*What is needed:*
Please return, with no alterations, the lines below from the very first through the one that contains "कामपि वक्रतामुन्मीलयति ।".

*The data:*
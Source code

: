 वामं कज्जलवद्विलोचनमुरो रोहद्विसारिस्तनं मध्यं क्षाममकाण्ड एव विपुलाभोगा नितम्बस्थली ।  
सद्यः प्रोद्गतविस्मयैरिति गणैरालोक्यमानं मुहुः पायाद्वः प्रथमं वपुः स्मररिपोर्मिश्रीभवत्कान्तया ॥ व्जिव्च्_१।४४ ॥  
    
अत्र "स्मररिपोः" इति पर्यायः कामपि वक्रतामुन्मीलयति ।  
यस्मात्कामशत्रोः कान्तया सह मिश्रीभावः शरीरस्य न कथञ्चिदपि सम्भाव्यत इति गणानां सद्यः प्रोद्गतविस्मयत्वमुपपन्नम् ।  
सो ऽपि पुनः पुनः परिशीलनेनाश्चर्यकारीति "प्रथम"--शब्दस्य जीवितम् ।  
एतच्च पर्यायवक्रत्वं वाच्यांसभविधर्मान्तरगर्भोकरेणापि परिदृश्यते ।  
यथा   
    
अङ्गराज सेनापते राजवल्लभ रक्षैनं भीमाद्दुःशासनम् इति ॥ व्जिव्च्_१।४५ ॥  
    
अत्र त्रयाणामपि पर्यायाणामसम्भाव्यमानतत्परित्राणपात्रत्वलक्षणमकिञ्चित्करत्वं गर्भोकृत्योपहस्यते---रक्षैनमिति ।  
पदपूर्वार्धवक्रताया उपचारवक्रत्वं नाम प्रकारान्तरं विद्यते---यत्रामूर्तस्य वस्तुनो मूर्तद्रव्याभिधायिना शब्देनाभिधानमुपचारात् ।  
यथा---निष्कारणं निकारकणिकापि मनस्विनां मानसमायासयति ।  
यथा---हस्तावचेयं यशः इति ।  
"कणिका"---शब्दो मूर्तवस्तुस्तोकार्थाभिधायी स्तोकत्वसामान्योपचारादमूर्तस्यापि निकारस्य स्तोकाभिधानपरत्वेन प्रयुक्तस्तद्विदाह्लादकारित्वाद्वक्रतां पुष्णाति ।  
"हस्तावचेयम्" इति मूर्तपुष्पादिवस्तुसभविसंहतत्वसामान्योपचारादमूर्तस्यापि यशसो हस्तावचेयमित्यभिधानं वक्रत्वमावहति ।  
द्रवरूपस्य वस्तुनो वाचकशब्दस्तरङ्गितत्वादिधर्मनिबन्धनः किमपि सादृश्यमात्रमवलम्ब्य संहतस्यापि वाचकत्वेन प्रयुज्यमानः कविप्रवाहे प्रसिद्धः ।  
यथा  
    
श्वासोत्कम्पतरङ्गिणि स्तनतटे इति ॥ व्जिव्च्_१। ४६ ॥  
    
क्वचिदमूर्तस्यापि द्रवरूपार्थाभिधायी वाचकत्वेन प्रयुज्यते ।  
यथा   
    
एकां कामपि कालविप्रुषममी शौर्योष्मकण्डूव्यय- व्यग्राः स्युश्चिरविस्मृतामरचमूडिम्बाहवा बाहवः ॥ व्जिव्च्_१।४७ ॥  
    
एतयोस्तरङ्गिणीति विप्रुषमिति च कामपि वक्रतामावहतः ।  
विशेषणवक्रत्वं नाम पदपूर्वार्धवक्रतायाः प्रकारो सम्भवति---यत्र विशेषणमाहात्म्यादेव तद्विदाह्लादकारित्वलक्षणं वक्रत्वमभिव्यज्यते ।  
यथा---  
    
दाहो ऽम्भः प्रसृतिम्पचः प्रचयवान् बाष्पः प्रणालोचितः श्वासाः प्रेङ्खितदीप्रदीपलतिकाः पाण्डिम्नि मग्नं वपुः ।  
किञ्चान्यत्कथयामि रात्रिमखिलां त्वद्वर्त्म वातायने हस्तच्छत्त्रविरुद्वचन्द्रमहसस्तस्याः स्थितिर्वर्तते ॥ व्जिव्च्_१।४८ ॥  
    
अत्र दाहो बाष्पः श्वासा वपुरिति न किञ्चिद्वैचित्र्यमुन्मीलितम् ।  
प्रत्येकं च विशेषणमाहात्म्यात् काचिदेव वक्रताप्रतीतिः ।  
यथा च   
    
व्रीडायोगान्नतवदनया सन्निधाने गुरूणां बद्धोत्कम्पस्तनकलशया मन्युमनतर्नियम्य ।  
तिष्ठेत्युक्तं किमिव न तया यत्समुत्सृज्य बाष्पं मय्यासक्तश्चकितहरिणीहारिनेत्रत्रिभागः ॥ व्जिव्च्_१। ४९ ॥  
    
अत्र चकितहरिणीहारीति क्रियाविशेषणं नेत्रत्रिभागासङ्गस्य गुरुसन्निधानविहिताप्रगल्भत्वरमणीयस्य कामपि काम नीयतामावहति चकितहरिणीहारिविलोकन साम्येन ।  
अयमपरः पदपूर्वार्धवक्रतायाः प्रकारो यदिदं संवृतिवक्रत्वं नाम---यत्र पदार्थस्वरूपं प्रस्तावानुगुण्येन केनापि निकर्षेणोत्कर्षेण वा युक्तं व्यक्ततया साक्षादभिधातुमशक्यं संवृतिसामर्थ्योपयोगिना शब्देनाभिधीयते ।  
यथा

*Response area:*
Source code

: वामं कज्जलवद्विलोचनमुरो रोहद्विसारिस्तनं मध्यं क्षाममकाण्ड एव विपुलाभोगा नितम्बस्थली ।  
सद्यः प्रोद्गतविस्मयैरिति गणैरालोक्यमानं मुहुः पायाद्वः प्रथमं वपुः स्मररिपोर्मिश्रीभवत्कान्तया ॥ व्जिव्च्_१।४४ ॥  
    
अत्र "स्मररिपोः" इति पर्यायः कामपि वक्रतामुन्मीलयति ।  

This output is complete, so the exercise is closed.